El Perfume, por momentos, a parte de ser un film lúgubre y angustioso, en ocasiones (pocas) se decanta por la vía satírica. Un buen ejemplo de ello, se encuentra en la manera de plasmar el modo en que se ven gafados algunos de los personajes que se acercan demasiado a la presencia del extraño Grenouille. Sin ir más lejos, la desaparición brutal e instantánea del maestro perfumista del odorífero protagonista, Giouseppe Baldini (interpretado por un sobreactuado y caricato Dustin Hoffman), tiene su toquecito de humor negro.
No se lleven a engaño y busquen en El Perfume una película de terror al uso. Nada más erróneo que ello. El tratamiento otorgado huye del terror típico y tópico al que estamos acostumbrados, acercándose mucho más al retrato melodramático y psicológico de un personaje atrapado por una obsesión sensorial; la autopsia de un friki en toda regla. Los múltiples asesinatos que éste comete -con la finalidad de lograr el perfume más potente y sensual del mundo-, en general, aunque con alguna excepción como la del primer crimen, ocurren fuera de la visión del espectador. La maldad de Grenouille no es una maldad consciente; él es un enfermo y, por lo tanto y acertadamente, Tom Tykwer no ha creído necesario recrearse en sus pérfidos actos.
Es innegable que, uno de los buenos aciertos del film, es la elección del no muy conocido Ben Whishaw para encarnar al especial olfateador de Süskind. La sobriedad con la que afronta su rol, sumado a su peculiar aspecto físico (sombrío y atractivo al mismo tiempo), le otorgan un carácter ambiguo y misterioso a un personaje frío y parco en palabras; la ambivalencia ideal para su imagen cinematográfica. De hecho, y en contraposición a éste, resulta mucho más terrorífica y odiosa la presencia del magnífico Alan Rickman, un padre marcado por el miedo a que su hija pueda convertirse en una más de las víctimas de Grenouille, siempre rodeado por las vitriólicas fuerzas vivas de la ciudad de Grasse y dispuesto a todo para saciar su rabia. La maldad y la bondad enfrentadas de nuevo en el Séptimo Arte, aunque en esta ocasión se trate de un enfrentamiento totalmente ambivalente. ¿A qué lado real se encuentra el bien y a cual el mal? Difícil decantarse.
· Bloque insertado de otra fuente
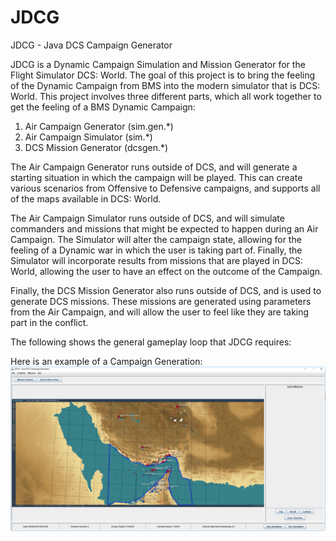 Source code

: # JDCG
JDCG - Java DCS Campaign Generator 

JDCG is a Dynamic Campaign Simulation and Mission Generator for the Flight Simulator DCS: World. The goal of this project is to bring the feeling
of the Dynamic Campaign from BMS into the modern simulator that is DCS: World. This project involves three different parts, which all work together
to get the feeling of a BMS Dynamic Campaign:
1) Air Campaign Generator (sim.gen.*)
2) Air Campaign Simulator (sim.*)
3) DCS Mission Generator (dcsgen.*)

The Air Campaign Generator runs outside of DCS, and will generate a starting situation in which the campaign will be played.
This can create various scenarios from Offensive to Defensive campaigns, and supports all of the maps available in DCS: World.

The Air Campaign Simulator runs outside of DCS, and will simulate commanders and missions that might be expected to happen during an Air Campaign.
The Simulator will alter the campaign state, allowing for the feeling of a Dynamic war in which the user is taking part of. Finally, the Simulator
will incorporate results from missions that are played in DCS: World, allowing the user to have an effect on the outcome of the Campaign.

Finally, the DCS Mission Generator also runs outside of DCS, and is used to generate DCS missions. These missions are generated using parameters
from the Air Campaign, and will allow the user to feel like they are taking part in the conflict.

The following shows the general gameplay loop that JDCG requires:


Here is an example of a Campaign Generation:
![Example map / campaign generation](https://raw.githubusercontent.com/lesniakbj/JDCG/master/src/main/resources/examples/example_generations.png)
De todos modos, el mejor acierto de la película se encuentra en el debut cinematográfico de un actorazo inmenso; de un nuevo Marlon Brando del que Tykwer comete la torpeza de no mostrarlo en pantalla más de veinte segundos seguidos y a través de un par de planos lejanos y un tanto desenfocados. Se trata de un tal Spaulding, un tipo orondo y atractivo que muestra (a pesar de esa lontananza visual) sus grandes dotes interpretativas y que, en este caso, ejerce de doble del actor David Calder, el obispo de Grasse, justo en una escena en la que se desarrolla una especie de orgía colectiva. Para Calder, los primeros planos a todo detalle; en cambio, para el fabuloso Spaulding, los planos generales. Y lo más triste es que además, esta prometedora escena de la orgía (tan cacareada a priori y orquestada por La Fura dels Baus), acaba resultando lo más flojo de un producto correcto e interesante que, por otra parte, potencia a la ciudad de Barcelona como un excelente plató cinematográfico.
Estoy esperando su lanzamiento en DVD para detener la imagen y disfrutar -durante horas enteras, fotograma a fotograma y con la ayuda del zoom- de las piernas rollizas de Spaulding y, ante todo, de esa mujer desnuda que tiene montada sobre él.